The founders got to work on a decentralized donation platform to help creators and the more creators they spoke to the more problems they saw. Many spoke about being at the mercy of specific platforms by having to gear their content to whatever the algorithm was being used that month. That formula is tied to advertisers so content matching with an advertiser’s target market gets pushed to the detriment of others. If you move to a new platform you have to rebuild your audience.
“These radical swings actually make it tough for them to work on content they’re passionate about,” Romanov said.
The future is in the most direct avenues between creators and audiences so Bys and Romanov decided to build it, Bys said. Content creators join Vodra and bring their audiences along with them, getting more Vodra for bringing a larger crowd and for bringing it earlier. With the supply of Vodra limited to two billion and as it is paid out at a declining rate, there is incentive to join sooner than later. That has allowed Vodra, which operates alongside of the YouTubes and Instagrams of the world, to attract content producers with a combined audience of 100 million followers in a few weeks.
Vodra’s format has been fostering rapid growth because producers are incentivized to promote it, Bys explained.

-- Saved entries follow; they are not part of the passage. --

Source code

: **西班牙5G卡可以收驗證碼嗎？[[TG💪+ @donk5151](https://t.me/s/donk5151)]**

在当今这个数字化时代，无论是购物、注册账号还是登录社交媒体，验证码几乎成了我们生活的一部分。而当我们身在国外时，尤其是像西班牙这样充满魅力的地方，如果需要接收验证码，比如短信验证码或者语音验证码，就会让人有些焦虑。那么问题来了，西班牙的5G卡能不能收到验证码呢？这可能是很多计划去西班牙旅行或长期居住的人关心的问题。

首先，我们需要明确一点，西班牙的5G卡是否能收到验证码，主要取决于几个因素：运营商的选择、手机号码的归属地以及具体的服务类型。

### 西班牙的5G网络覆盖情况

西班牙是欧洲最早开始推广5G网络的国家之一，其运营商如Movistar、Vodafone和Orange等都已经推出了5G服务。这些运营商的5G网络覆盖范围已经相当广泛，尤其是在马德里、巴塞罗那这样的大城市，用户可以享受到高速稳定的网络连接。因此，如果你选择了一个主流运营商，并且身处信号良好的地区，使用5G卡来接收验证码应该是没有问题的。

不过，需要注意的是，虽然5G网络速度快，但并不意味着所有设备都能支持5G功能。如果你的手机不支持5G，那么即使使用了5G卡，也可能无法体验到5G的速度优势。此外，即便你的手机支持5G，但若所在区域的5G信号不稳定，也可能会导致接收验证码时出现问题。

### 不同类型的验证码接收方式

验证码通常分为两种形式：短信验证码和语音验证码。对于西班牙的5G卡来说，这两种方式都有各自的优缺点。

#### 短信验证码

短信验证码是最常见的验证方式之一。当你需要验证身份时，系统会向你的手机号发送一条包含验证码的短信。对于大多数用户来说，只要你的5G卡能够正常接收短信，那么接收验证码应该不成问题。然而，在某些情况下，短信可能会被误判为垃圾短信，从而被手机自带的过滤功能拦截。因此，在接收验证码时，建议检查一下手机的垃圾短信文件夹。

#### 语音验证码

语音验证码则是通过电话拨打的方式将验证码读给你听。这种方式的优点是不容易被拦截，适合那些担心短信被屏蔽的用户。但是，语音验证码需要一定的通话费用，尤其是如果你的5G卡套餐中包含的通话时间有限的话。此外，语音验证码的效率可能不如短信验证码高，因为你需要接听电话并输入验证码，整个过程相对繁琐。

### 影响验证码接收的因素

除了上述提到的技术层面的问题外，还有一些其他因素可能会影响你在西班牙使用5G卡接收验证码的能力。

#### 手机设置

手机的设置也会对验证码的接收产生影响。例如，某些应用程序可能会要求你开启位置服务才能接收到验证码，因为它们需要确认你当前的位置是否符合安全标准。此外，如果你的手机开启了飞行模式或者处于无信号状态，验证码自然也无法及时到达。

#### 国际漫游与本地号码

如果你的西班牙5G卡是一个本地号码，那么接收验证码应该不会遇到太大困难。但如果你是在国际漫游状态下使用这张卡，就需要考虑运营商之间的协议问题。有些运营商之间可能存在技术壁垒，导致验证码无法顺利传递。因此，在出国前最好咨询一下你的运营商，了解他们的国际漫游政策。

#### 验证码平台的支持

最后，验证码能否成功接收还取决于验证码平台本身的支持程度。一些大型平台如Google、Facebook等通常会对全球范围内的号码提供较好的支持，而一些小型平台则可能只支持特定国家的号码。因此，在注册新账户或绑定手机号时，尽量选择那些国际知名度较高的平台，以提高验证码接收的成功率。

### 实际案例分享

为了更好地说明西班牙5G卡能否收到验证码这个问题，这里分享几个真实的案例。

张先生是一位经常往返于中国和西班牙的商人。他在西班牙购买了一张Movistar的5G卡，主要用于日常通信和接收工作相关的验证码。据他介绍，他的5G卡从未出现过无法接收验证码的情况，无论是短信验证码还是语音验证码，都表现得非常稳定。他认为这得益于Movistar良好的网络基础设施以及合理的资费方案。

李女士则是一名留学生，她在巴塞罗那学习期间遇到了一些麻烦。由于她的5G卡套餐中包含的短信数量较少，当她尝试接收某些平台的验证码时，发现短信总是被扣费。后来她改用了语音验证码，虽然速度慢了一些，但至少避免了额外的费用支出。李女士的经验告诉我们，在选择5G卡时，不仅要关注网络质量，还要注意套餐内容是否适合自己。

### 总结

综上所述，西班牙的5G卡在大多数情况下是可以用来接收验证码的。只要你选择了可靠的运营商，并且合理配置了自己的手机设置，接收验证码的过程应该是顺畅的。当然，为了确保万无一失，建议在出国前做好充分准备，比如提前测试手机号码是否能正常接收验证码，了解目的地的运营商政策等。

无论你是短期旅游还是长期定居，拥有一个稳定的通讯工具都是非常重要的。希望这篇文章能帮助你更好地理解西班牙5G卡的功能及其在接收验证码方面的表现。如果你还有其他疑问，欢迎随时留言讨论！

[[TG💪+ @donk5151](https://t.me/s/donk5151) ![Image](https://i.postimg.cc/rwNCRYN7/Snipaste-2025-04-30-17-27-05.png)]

The more people they bring, the more they get paid and the more artists that join, the larger that total audience becomes. That produces more demand for Vodra, which drives up its price.

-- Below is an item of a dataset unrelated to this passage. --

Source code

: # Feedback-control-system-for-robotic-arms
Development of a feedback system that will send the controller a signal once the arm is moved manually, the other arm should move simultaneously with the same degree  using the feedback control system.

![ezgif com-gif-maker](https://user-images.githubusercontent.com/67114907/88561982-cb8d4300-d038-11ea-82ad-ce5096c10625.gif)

In the past few weeks Vodra has signed up musicians, a professional surfer and even an archer who shoots arrows with their feet. Their combined audience is in excess of 100 million people and that has generated a social media buzz, Romanov said. It will also benefit content producers with specific niches. All can be paid with Vodra donations on a one-time basis or through planned monthly giving.
Down the road Vodra could be used to buy digital art and other online assets or as the ante for esports events. Bys and Romanov envision Vodra to become available on some cryptocurrency exchanges where it can be linked to fiat.
Another goal is to help cryptocurrency become mainstream, Bys said. While very secure, many people still do not trust it. As more examples of PayPal or Elon Musk diving into the market emerge, that trust will grow.
But new participants without millions to spend need a safe place to begin, and what better way than to allow them to use cryptocurrency at $2 or $3 at a time to pay for something they understand?
“We’re hoping to be the entry point for a lot of these users,” Bys said. “It’s a very small learning curve that’s not intimidating to people. I think our idea has a very unique opportunity to convert people way more rapidly and effectively that some other projects have in the past.”
Vodra is planning a presale in the coming weeks along with a raffle allowing winners to enter the presale and purchase tokens before they hit the open market. Partnerships include the Lost Team, who manage many Twitch streamers, Fortnite world champions, a freestyle hockey player and personal finance and tech influencers like VanaderGrowth, Matt Upham and GrowthMindCheck.